Malgré de nombreuses études sur le sujet, des questions à propos de la formation des vagues sous l'effet du vent restent toujours sans réponse. Nous abordons ce problème selon une approche expérimentale originale : l'étude de la déformation sous l'effet du vent de la surface d'un liquide fortement visqueux. Cela a l'avantage pratique de simplifier le problème car l'écoulement dans le liquide reste laminaire et les perturbations de l'interface qui ne sont pas amplifiées sont rapidement dissipées. Deux régimes de déformation de l'interface liquide-air ont été mis en évidence lors d'une première étude [1, 2]. À faible vitesse de vent, l'interface est recouverte de « wrinkles », des perturbations de faible amplitude et témoins des fluctuations de pression de l'écoulement d'air turbulent [3]. À plus forte vitesse, des vagues transverses perpendiculaires à la direction du vent apparaissent. Pour de fortes viscosités, un troisième régime a été identifié. Des structures interfaciales de plusieurs millimètres de haut se forment perpendiculairement à la direction du vent et se propagent, isolées, le long du canal. Ces vagues de grande amplitude, fortement non linéaires, conservent leur forme lors de leur propagation et font donc penser à des solitons dissipatifs. L'étude que nous présentons ici a été réalisée avec de l'huile silicone dont la viscosité est 1000 fois supérieure à celle de l'eau. En se concentrant d'abord sur une profondeur du liquide de 50 mm, nous avons pu mesurer la dynamique de ces vagues solitaires. Au bord du réservoir, un train d'ondes périodiques s'installe, puis l'une de ces ondes est amplifiée pour donner naissance à un structure localisée qui grandit, accélère et se propage ensuite à vitesse et forme constantes. Nous nous sommes également intéressés à l'évolution du seuil d'apparition de ces structures et nous avons mis en évidence le fait qu'elles apparaissent à partir d'une contrainte interfaciale critique. L'influence de la profondeur du canal sur la dynamique et la forme de ces vagues solitaires a ensuite été étudiée.
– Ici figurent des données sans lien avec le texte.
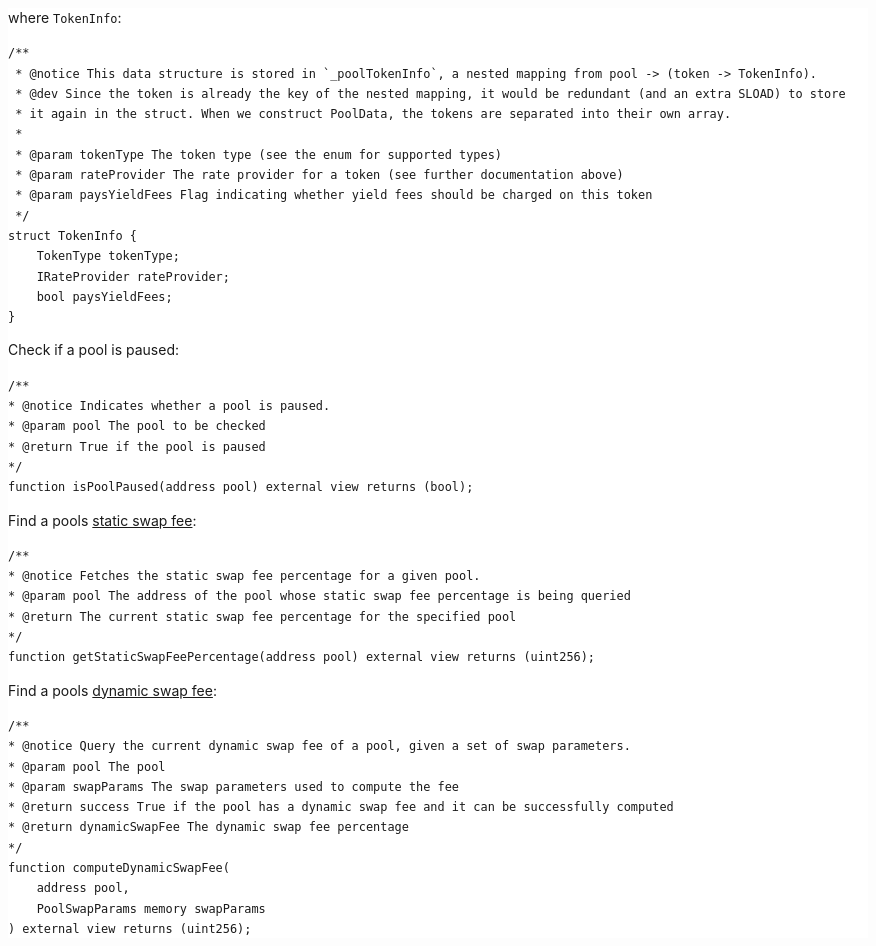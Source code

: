 where `TokenInfo`:
```solidity
/**
 * @notice This data structure is stored in `_poolTokenInfo`, a nested mapping from pool -> (token -> TokenInfo).
 * @dev Since the token is already the key of the nested mapping, it would be redundant (and an extra SLOAD) to store
 * it again in the struct. When we construct PoolData, the tokens are separated into their own array.
 *
 * @param tokenType The token type (see the enum for supported types)
 * @param rateProvider The rate provider for a token (see further documentation above)
 * @param paysYieldFees Flag indicating whether yield fees should be charged on this token
 */
struct TokenInfo {
    TokenType tokenType;
    IRateProvider rateProvider;
    bool paysYieldFees;
}
```

Check if a pool is paused:

```solidity
/**
* @notice Indicates whether a pool is paused.
* @param pool The pool to be checked
* @return True if the pool is paused
*/
function isPoolPaused(address pool) external view returns (bool);
```

Find a pools [static swap fee](../../concepts/vault/swap-fee.md#setting-a-static-swap-fee):

```solidity
/**
* @notice Fetches the static swap fee percentage for a given pool.
* @param pool The address of the pool whose static swap fee percentage is being queried
* @return The current static swap fee percentage for the specified pool
*/
function getStaticSwapFeePercentage(address pool) external view returns (uint256);
```

Find a pools [dynamic swap fee](../../concepts/vault/swap-fee.md#dynamic-swap-fee):

```solidity
/**
* @notice Query the current dynamic swap fee of a pool, given a set of swap parameters.
* @param pool The pool
* @param swapParams The swap parameters used to compute the fee
* @return success True if the pool has a dynamic swap fee and it can be successfully computed
* @return dynamicSwapFee The dynamic swap fee percentage
*/
function computeDynamicSwapFee(
    address pool,
    PoolSwapParams memory swapParams
) external view returns (uint256);
```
Enfin, des observations préliminaires montrent que, dans certaines conditions, ces structures peuvent être déclenchées mécaniquement, suggérant que l'instabilité qui leur donne naissance serait sous-critique...
Références
[1] Surface deformations and wave generation by wind blowing over a viscous liquid, A. Paquier, F. Moisy and M. Rabaud, Phys. Fluids 27, 122103 (2015).
[2] Viscosity effects in wind wave generation, A. Paquier, F. Moisy and M. Rabaud, Phys. Rev. Fluids 1, 083901 (2016).
[3] Turbulent windprint on a liquid surface, S. Perrard, A. Lozano-Duran, M. Rabaud, M. Benzaquen and F. Moisy, submitted to J. Fluid Mech (2019).